It was late morning on a Tuesday.  They were going to make their routine visit to the village of Qalabeh in a three-vehicle convoy, the minimum protection requirement.  Pete’s security team would escort them after alerting the U.S. Army battalion in the area of their departure time.  On this particular day the Australian security chief was running late.  One of the Lispee vehicles, an armored Toyota Land Cruiser, had been under repair at the PRT and he left a few hours earlier with some of his men to bring it back to th
e orphanage compound.

Given that the tribal elders in the region and Zormat District officials supported the orphanage, such junkets were relatively safe.  Mine-clearing vehicles swept the area almost daily.  Still, Rachel hated that word relatively, uttered so often when Pete, his Lispee guards, or soldiers at the PRT discussed security measures.  To calm her nerves, she would remind herself that an Army colonel and his staff, along with Farid Gul who would ultimately become the director, had met with local leaders in a jirga, or community council, explaining and reassuring them that such a project was in their best interest.  Overcoming their initial skepticism, the Afghan men signed onto the idea wholeheartedly, seeing opportunities for development and education.  With this stamp of approval by the leadership, what could go wrong?

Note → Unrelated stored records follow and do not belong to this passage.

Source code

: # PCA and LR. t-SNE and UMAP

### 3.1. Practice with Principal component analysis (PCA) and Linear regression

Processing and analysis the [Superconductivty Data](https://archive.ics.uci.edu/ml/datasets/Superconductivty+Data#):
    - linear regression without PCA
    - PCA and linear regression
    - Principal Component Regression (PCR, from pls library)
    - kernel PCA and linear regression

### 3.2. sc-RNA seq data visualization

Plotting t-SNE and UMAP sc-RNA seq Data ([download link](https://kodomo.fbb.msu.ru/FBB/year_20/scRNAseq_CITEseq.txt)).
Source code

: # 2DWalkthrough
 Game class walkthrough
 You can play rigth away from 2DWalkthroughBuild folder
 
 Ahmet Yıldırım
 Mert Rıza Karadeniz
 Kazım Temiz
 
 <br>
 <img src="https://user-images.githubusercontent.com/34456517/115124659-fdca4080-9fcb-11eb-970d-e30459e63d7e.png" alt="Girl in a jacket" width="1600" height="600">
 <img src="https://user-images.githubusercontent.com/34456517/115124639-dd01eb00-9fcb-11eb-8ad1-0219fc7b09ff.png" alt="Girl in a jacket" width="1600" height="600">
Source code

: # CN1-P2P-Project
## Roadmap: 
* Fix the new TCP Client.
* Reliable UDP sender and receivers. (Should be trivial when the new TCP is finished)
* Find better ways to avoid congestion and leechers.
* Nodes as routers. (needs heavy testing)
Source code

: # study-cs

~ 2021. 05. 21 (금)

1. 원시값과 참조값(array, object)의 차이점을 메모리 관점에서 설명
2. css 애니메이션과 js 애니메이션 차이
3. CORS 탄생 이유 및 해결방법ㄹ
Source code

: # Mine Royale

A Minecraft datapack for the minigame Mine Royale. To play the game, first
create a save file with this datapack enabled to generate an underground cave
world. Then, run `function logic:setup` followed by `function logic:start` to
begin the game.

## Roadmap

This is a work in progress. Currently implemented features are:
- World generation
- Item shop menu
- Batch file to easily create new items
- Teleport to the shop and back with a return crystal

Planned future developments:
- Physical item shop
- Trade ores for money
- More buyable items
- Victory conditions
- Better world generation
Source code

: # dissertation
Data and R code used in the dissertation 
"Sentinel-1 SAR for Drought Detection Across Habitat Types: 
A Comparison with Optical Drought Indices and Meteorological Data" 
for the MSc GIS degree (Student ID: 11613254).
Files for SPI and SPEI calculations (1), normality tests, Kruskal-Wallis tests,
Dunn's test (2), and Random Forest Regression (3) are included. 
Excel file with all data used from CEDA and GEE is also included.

On darker days, Rachel knew that this question could have a disheartening answer.  There were no guarantees outside the wire.  The Taliban had sent a threatening letter to the elders only a month ago, and what the latter had decided to do about it wasn’t exactly known to internationals in the area.  They had already given a pledge of hospitality to those engaged in humanitarian relief in their land, including the military in support of such work.  The same tribal code of Pashtunwali that obligated the Taliban to protect and defend Usama bin Laden was in play here.

Rachel was also aware that there was more to worry about than the Taliban in this warlord-ridden country.  Jalaluddin Ahmadzai was a name she had been hearing ever since she started working in Paktia Province.  A sadistic Pashtun leader who joined the Taliban when it benefited him personally but easily reneged on any agreement when it did not, Ahmadzai had allegedly been on the payroll of the CIA back in the 1980s.  No tribal code, it seemed, bound his behavior, and Rachel thought such detachment frightening.  Yet for now she managed to push such thoughts away, along with her memories of Kam, at least until she made it back into the relatively safe confines of the compound by the days end.

Visiting the villages and hamlets in the environs allowed Rachel to talk to Pashtun women about their experiences since the fall of the Taliban.  (These connections and her medical knowledge recently landed her the position with Mustafa’s UN-sponsored forensic team.)  She would give tips on hygiene and health, plus a little English instruction if they requested it, with Mina all the while translating and handing out scented sanitizer bottles.


Perhaps just as important, Rachel would lend a Western ear to their grievances, for the women wanted to address problems that the “American invasion” had caused for them.  Often they would end up complaining more about aspects of their lives that had no apparent connection to U.S. and NATO operations.  Getting these women to open up was not difficult.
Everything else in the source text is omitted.